It acquired a division of KCG Holdings Inc. in 2016, gaining a presence on the floor of the New York Stock Exchange, where it’s now the largest market-maker, winning mandates from Uber Technologies Inc., Spotify Technology SA and Virgin Galactic Holdings Inc. The firm could be in line for more lucrative assignments as startups bypass traditional public offerings for so-called direct listings.

Tech Focus

Citadel Securities grew out of Griffin’s hedge fund business. That pedigree helped it expand and adapt as markets changed, said Larry Tabb, founder of Tabb Group LLC, a capital markets research firm. Making money in high-frequency trading was initially all about speed, but that arbitrage opportunity has become much more limited. While understanding where prices are in different markets is important, traders need to predict where prices are going.

“Getting faster is expensive, but it’s actually kind of easy,” Tabb said. “It’s much more difficult to become smart. The hedge fund lineage helps with understanding some of the relationships and nuances and portfolio theory a little differently than traditional market-makers that don’t have that investment background.”

Technology has fueled the rise of nonbank market-makers, according to Tabb.
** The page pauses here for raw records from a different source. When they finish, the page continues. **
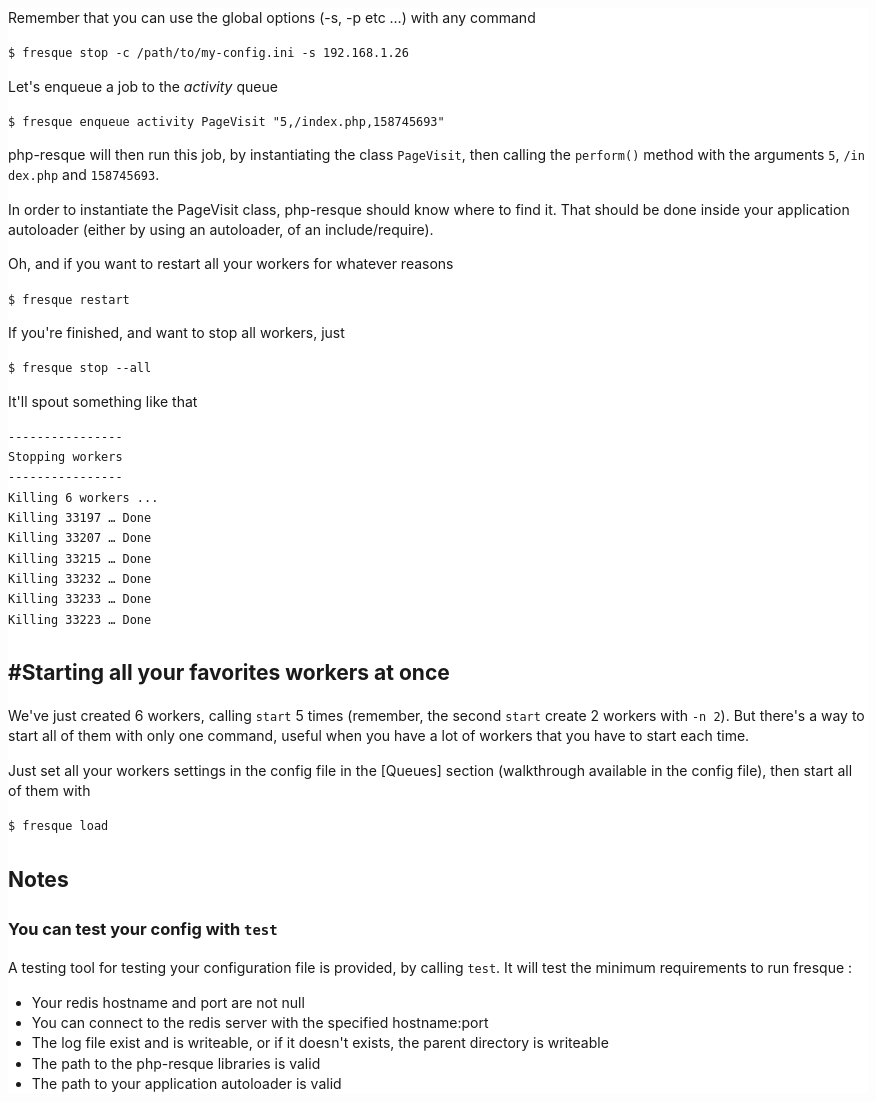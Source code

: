 
Remember that you can use the global options (-s, -p etc …) with any command

	$ fresque stop -c /path/to/my-config.ini -s 192.168.1.26

Let's enqueue a job to the *activity* queue

	$ fresque enqueue activity PageVisit "5,/index.php,158745693"

php-resque will then run this job, by instantiating the class `PageVisit`, then calling the `perform()` method with the arguments `5`, `/index.php` and `158745693`.

In order to instantiate the PageVisit class, php-resque should know where to find it. That should be done inside your application autoloader (either by using an autoloader, of an include/require).

Oh, and if you want to restart all your workers for whatever reasons

	$ fresque restart

If you're finished, and want to stop all workers, just

	$ fresque stop --all

It'll spout something like that

	----------------
    Stopping workers
    ----------------
	Killing 6 workers ...
	Killing 33197 … Done
	Killing 33207 … Done
	Killing 33215 … Done
	Killing 33232 … Done
	Killing 33233 … Done
	Killing 33223 … Done

## #Starting all your favorites workers at once

We've just created 6 workers, calling `start` 5 times (remember, the second `start` create 2 workers with `-n 2`). But there's a way to start all of them with only one command, useful when you have a lot of workers that you have to start each time.

Just set all your workers settings in the config file in the [Queues] section (walkthrough available in the config file), then start all of them with

	$ fresque load


## Notes

### You can test your config with `test`

A testing tool for testing your configuration file is provided, by calling `test`.
It will test the minimum requirements to run fresque :

* Your redis hostname and port are not null
* You can connect to the redis server with the specified hostname:port
* The log file exist and is writeable, or if it doesn't exists, the parent directory is writeable
* The path to the php-resque libraries is valid
* The path to your application autoloader is valid
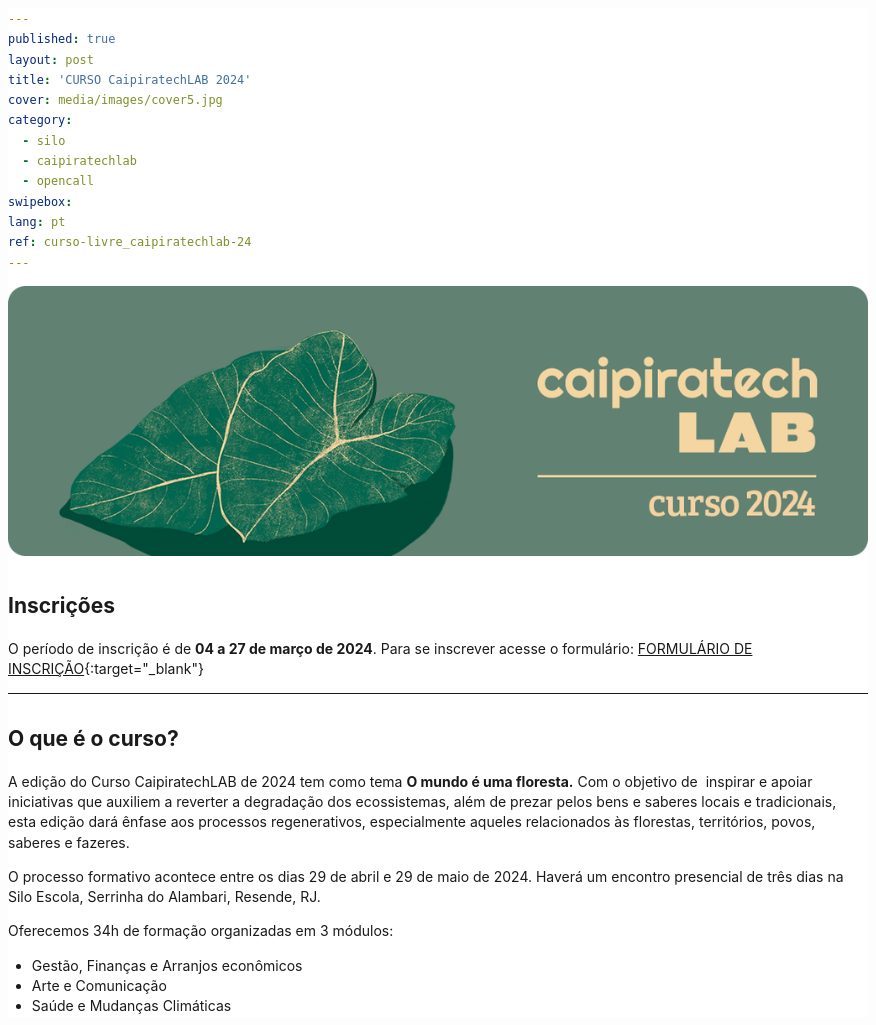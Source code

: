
 ```yaml
---
published: true
layout: post
title: 'CURSO CaipiratechLAB 2024'
cover: media/images/cover5.jpg
category:
  - silo
  - caipiratechlab
  - opencall
swipebox:
lang: pt
ref: curso-livre_caipiratechlab-24
---
```


![Banner Curso CaipiratechLAB 2024](/media/images/Banner_Curso_CaipiratechLAB2024.png)

## **Inscrições**

O período de inscrição é de **04 a 27 de março de 2024**. Para se inscrever acesse o formulário: [FORMULÁRIO DE INSCRIÇÃO](https://forms.gle/hTAtFcwYP2oLZhPA7){:target="_blank"}

---

## **O que é o curso?**

A edição do Curso CaipiratechLAB de 2024 tem como tema **O mundo é uma floresta.** Com o objetivo de  inspirar e apoiar iniciativas que auxiliem a reverter a degradação dos ecossistemas, além de prezar pelos bens e saberes locais e tradicionais, esta edição dará ênfase aos processos regenerativos, especialmente aqueles relacionados às florestas, territórios, povos, saberes e fazeres.

O processo formativo acontece entre os dias 29 de abril e 29 de maio de 2024. Haverá um encontro presencial de três dias na Silo Escola, Serrinha do Alambari, Resende, RJ.

Oferecemos 34h de formação organizadas em 3 módulos:

- Gestão, Finanças e Arranjos econômicos
- Arte e Comunicação
- Saúde e Mudanças Climáticas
Their smaller size and highly targeted business models make it easier to respond to changes and improve technology.

“While the banks tend to have big scale,” he said, “it’s really difficult for them to be as agile as some of the smaller guys, to pivot and to update infrastructure.”

Volcker Rule

The rise of Citadel Securities also has been helped by regulations meant to reduce risk in the financial system.

One example is the Volcker rule, a provision of the 2010 Dodd-Frank Act that was designed to restrict proprietary trading by banks, though not their market-making activities.

But the rule named for former Federal Reserve Chairman Paul Volcker created uncertainty because “market-making from the bank perspective was very difficult to define,” said Nathan Dean, a Bloomberg Intelligence analyst. Banks “didn’t want to go too far to be seen breaking the rule.”